Visitors fall in love with counselors? You think too much. .........

This is a real case of a friend of mine who is a psychological counselor. The following is his account:

This is a special visitor.

Call her Li for the time being.

Where is Harriet?

Beautiful, upright, quiet, well dressed, elegant in speech and elegant in manners. .......

It's the kind of girl that ordinary people will like immediately.

Li said that she came to solve the problem of singles, and she was still single in her thirties, so she was worried.

"You can definitely solve my problem. You are very professional at first glance. "

Li's comments made me feel a little narcissistic. Looking at this beautiful little white rabbit and her trusting eyes, a desire to save her came from my heart.

I noticed my anti-empathy, and a floating rise of attention told me that this anti-empathy feeling was very important, and maybe there was something the visitor wanted to express.

The following interviews seemed to be very pleasant, and Li showed extraordinary trust and obedience to me.

Once I was scolded by my boss for something at work, and she called me directly and cried.

Another time, she was drunk and fell on the street, and she also called me directly to ask me to pick her up.

These are beyond our agreement. We don't develop any relationship with consultants except consultation, and we don't contact outside the consultation room.

But the point is, while I am afraid of these consultation settings, I secretly hope that Li Lai will ask me for help.

I found myself in an inexplicable emotional atmosphere: I fell in love with Li? Li is in love with me?

I was very surprised to realize this feeling. The psychological counselor's well-trained professional habit made me immediately start self-analysis: Is it my own emotion? Or the emotion under our interaction?

However, I often get lost in self-analysis when consulting, and I can't concentrate on understanding some information brought by visitors.

Sally seems to have more and more hints and behaviors. She made it clear that she likes talking to me very much.

Even if I can find someone like me, I must be the luckiest woman in the world in my life, and so on.

Although I am cautious in my contact with her, I try to keep my boundaries, pretend not to understand her suggestive language, and sometimes even silently endure her explicit teasing.

I feel more and more that my emotional reaction has developed from narcissism and pleasure to fear and irritability.

Until one day, I finally decided to face this dilemma. At an appropriate opportunity, I told her without criticism: I have a feeling that you are flirting with me.

Ah! Li seemed to feel exposed, suddenly panicked and lost his former high spirits.

Next, it seems that the consultation can't go on, and Li's interest is dull and sometimes groggy.

You see, my friend told me that the consultation could not go on, so I had to refer it to you. After all, it is easier for same-sex people to discuss her relationship with men, and there is no need to worry about ruining it.

Sure enough, when Li and I explored ourselves together, Li's reaction was much more rational.

She's reluctant to talk about her recurring relationship patterns,

In the face of the men she loves, especially the powerful men, she always shows her charming side and makes them fall in love with her.
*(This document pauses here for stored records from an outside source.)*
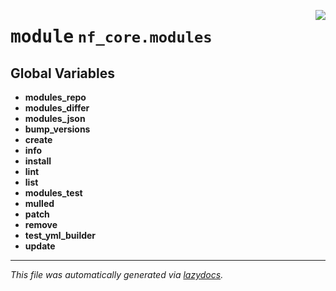 <!-- markdownlint-disable -->

<a href="../../../../../../tools/nf_core/modules/__init__.py#L0"><img align="right" style="float:right;" src="https://img.shields.io/badge/-source-cccccc?style=flat-square"></a>

# <kbd>module</kbd> `nf_core.modules`

## **Global Variables**

- **modules_repo**
- **modules_differ**
- **modules_json**
- **bump_versions**
- **create**
- **info**
- **install**
- **lint**
- **list**
- **modules_test**
- **mulled**
- **patch**
- **remove**
- **test_yml_builder**
- **update**

---

_This file was automatically generated via [lazydocs](https://github.com/ml-tooling/lazydocs)._
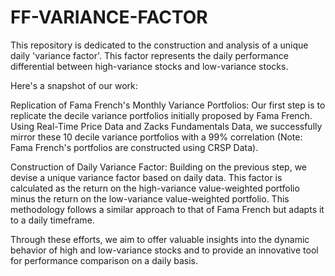 # FF-VARIANCE-FACTOR

This repository is dedicated to the construction and analysis of a unique daily 'variance factor'. This factor represents the daily performance differential between high-variance stocks and low-variance stocks.

Here's a snapshot of our work:

Replication of Fama French's Monthly Variance Portfolios: Our first step is to replicate the decile variance portfolios initially proposed by Fama French. Using Real-Time Price Data and Zacks Fundamentals Data, we successfully mirror these 10 decile variance portfolios with a 99% correlation (Note: Fama French's portfolios are constructed using CRSP Data).

Construction of Daily Variance Factor: Building on the previous step, we devise a unique variance factor based on daily data. This factor is calculated as the return on the high-variance value-weighted portfolio minus the return on the low-variance value-weighted portfolio. This methodology follows a similar approach to that of Fama French but adapts it to a daily timeframe.

Through these efforts, we aim to offer valuable insights into the dynamic behavior of high and low-variance stocks and to provide an innovative tool for performance comparison on a daily basis.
If this move doesn't work, she will feel completely defeated, unattractive and not interested in going on.

This is a relational model.

Relationship mode is a continuous interpersonal interaction mode and a fixed behavioral thinking mode of connecting with others.

It is also an internalized object relationship.

Therefore, for Li Lai, it's not that she fell in love with a counselor, it's just a common pattern of her love relationship.

Because all human motives are related to sex. The pattern of individual particularity relationship reveals the dominant ideas related to individuals. Therefore, contemporary counseling theory is open to sexual images in counseling.

In the consultation, if the visitors constantly show sexual attraction to the consultants, there will be the following reasons:

1, logo or reverse logo

You may agree with a strong mother who has the same sexual pattern as yourself, or you may just the opposite.

I have a neighbor whose mother was a famous romantic when she was young. When things are scarce, her mother can always get what others don't have by virtue of her beauty. Although her honest father was angry, he was forced to turn a blind eye to her mother's actions because he was unable to support his family. When their brothers and sisters grow up, they are always ashamed to hear the gossip of their neighbors. When they were young, the neighbor hated what his mother did and vowed that they would never behave like her when they grew up. However, with the passage of time, this neighbor had to find it difficult to do things. Like her mother, she did something beyond the bottom line for the benefit.

2. Visitors subconsciously think that power is unique to men, so they must be sexually attracted to men in order to share their rights with men.

In an intensive class, the teacher asked the students to do a case. Without naming names, the students were a little flustered. When the teacher asked her how she felt about me, the student blurted out: I think you are so handsome.

The teacher replied: Don't tempt me.

They all stopped laughing.

The teacher then asked: In real life, are you afraid of authority?

The student said in surprise: Yes.

In fact, the teacher has analyzed the students' inner fear of authority from a seemingly unintentional sentence just now, which shows that he is willing to use seemingly flattering language to narrow the distance with the teacher and share the right of authority.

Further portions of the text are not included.